Under Gary Gensler, the CFTC issued a raft of new regulations covering swaps and derivatives that had not been regulated by the agency prior to the Dodd-Frank Act. The current commission, under Chris Giancarlo, is reevaluating some of that massive piece of legislation and fine-tuning some of what needed improvement.  At last year’s FIA Boca conference, Giancarlo announced a new initiative, Project KISS (Keep it Simple, Stupid), with the goal, among others, of “rightsizing” the agency’s footprint. In his address at the conference, Giancarlo called the current swap rules “overengineered” and said he wanted the agency to go back to the  “principles-based” approach it had before 2008.

Also under the CFTC’s watch now – at least in part – are the crypto markets. This is a particularly challenging area because of the serious lack of regulatory clarity in this new and complex asset class.

To date, the CFTC has brought seven enforcement actions alleging fraud in connection with the sale of virtual currencies in the cash market, according to Cooper.

“The intersection of commodities law with crypto is something that our clients have been quite focused on,” Cooper said. “This is a relatively new power given to the CFTC in Dodd-Frank, which authorizes them to pursue fraud in the sale of a commodity in interstate commerce. It’s new territory for the CFTC and the marketplace.”

She added, “The SEC and the CFTC are attempting to regulate to some degree the cash market space for various tokens and virtual currencies given the powers they have under the Commodity Exchange Act, but it remains unclear whether any regulator has the jurisdiction to enable the kind of comprehensive regulatory authority the SEC has over securities and the CFTC has over futures.”

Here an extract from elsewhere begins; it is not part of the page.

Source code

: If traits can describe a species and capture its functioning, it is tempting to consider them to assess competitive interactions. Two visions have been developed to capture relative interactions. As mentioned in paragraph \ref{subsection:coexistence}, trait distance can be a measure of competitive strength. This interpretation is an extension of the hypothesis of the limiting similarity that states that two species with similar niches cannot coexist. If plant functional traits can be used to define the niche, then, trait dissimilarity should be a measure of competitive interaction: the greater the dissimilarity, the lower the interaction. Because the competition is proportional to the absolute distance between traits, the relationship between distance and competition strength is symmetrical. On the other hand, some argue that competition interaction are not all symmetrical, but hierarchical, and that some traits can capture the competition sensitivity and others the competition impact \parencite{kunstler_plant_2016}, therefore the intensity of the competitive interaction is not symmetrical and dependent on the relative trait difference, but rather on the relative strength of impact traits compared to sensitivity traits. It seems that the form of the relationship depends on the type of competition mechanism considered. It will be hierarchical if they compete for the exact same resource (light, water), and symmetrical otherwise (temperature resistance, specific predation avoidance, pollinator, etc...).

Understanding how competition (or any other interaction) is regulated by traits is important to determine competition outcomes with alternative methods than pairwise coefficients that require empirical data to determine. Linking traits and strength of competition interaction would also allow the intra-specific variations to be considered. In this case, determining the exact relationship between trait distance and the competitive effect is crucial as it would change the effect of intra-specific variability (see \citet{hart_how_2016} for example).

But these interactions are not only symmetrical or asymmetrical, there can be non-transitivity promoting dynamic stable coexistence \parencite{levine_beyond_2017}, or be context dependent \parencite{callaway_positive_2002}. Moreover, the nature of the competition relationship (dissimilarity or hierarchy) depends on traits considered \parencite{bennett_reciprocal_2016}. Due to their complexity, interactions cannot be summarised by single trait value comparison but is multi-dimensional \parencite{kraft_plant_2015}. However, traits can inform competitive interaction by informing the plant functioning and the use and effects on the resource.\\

Anyone who wants to become a Futures Commission Merchant (FCM) must register all customer-facing employees, and they must pass competency tests. Broker-dealers and FCMs must satisfy capital requirements. But none of that exists in the cash market for virtual currencies.

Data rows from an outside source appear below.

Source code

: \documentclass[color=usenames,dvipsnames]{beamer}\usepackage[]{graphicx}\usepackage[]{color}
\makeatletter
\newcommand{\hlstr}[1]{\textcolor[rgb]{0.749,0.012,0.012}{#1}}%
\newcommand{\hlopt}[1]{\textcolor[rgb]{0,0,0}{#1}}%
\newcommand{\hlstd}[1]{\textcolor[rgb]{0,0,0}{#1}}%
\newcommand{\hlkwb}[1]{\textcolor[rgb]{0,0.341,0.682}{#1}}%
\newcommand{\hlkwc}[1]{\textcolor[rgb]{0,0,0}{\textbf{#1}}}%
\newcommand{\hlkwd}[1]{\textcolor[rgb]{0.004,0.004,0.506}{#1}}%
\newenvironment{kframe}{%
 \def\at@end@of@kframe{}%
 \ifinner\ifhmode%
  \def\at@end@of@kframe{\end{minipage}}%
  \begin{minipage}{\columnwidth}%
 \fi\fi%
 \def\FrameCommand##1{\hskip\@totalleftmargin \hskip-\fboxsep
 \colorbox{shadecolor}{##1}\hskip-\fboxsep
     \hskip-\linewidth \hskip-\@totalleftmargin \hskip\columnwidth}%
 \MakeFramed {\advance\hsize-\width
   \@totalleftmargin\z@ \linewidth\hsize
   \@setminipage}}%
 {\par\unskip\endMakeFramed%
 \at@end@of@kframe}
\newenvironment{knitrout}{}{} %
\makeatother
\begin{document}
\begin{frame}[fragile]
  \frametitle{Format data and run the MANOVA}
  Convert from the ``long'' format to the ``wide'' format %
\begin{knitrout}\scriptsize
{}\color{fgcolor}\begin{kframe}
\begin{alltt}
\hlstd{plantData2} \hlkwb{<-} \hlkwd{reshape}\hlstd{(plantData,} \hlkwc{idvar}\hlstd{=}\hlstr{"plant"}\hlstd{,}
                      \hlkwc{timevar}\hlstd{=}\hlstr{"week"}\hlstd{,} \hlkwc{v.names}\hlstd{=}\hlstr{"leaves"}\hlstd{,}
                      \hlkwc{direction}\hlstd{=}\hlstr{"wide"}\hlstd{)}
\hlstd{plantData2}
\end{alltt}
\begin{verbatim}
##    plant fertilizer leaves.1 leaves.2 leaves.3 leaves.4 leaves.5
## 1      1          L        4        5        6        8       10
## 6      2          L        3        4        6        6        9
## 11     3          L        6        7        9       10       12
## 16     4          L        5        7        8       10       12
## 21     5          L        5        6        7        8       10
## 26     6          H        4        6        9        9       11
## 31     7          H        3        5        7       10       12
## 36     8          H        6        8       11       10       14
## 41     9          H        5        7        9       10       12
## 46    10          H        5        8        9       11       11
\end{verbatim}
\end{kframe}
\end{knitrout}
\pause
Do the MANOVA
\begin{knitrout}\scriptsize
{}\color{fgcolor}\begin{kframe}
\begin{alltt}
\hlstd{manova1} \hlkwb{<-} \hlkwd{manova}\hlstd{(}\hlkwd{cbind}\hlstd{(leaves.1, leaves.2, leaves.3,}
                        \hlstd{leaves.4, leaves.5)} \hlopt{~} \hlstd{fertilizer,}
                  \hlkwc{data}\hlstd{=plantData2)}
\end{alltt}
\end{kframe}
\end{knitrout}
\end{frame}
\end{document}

Cooper is currently representing a defendant in a CFTC action involving the crypto space. Crypto is an area “rife with interesting public policy issues,” she said.

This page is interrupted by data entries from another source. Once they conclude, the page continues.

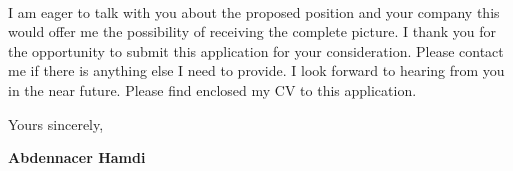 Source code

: \documentclass[11pt]{letter}
\begin{document}
~\par I am eager to talk with you about the proposed position and your company this would offer me the possibility of receiving the complete picture. I thank you for the opportunity to submit this application for your consideration. Please contact me if there is anything else I need to provide. I look forward to hearing from you in the near future. Please find enclosed my CV to this application.

\noindent Yours sincerely,

\begin{flushleft}
 {\bfseries Abdennacer Hamdi}
 \end{flushleft}
 \vfill
 
\end{document}
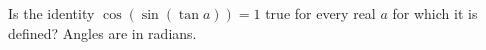 Is the identity $\cos(\sin(\tan a))=1$ true for every real $a$ for which it is defined? Angles are in radians.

The main challenge for the CFTC in general, however, is the lack of proper funding, Davis said. “The CFTC experienced a budget cut last year, and with Dodd-Frank and fintech and crypto and the need for increased knowledge and surveillance, they have severe challenges with their budget being pretty stagnant.”

She added, “I think the commission and Giancarlo are trying very hard. There is always an effort by commissioners and chairmen to try and get the budget increased, but that is a function of Congress. The idea of having companies pay a trading fee keeps getting brought up but doesn’t gain much traction.”

The SEC, in comparison, is self-funded in part, charging traders a small fee on each equity transaction.

Both Cooper and Davis say their backgrounds in prosecution and at the CFTC are extremely helpful now that they are on the defense side. Cooper has worked for both sides in the past and said the investigatory and enforcement work gives her perspective when defending a company or individual being investigated, “because you can anticipate what the enforcement attorney or prosecutor is thinking and where the investigation will go.”

Davis echoed, saying, “It helps to have that inside knowledge about what enforcement staff is looking at and to have those relationships in the division and at the CFTC, at the staff and management level, to help clients with the issues at the agency.”

Murphy & McGonigle has also launched a blog to go with the new practice, at, which serves as a resource for regulatory and enforcement news and trends, along with analysis and perspectives in the commodities, futures and derivatives area.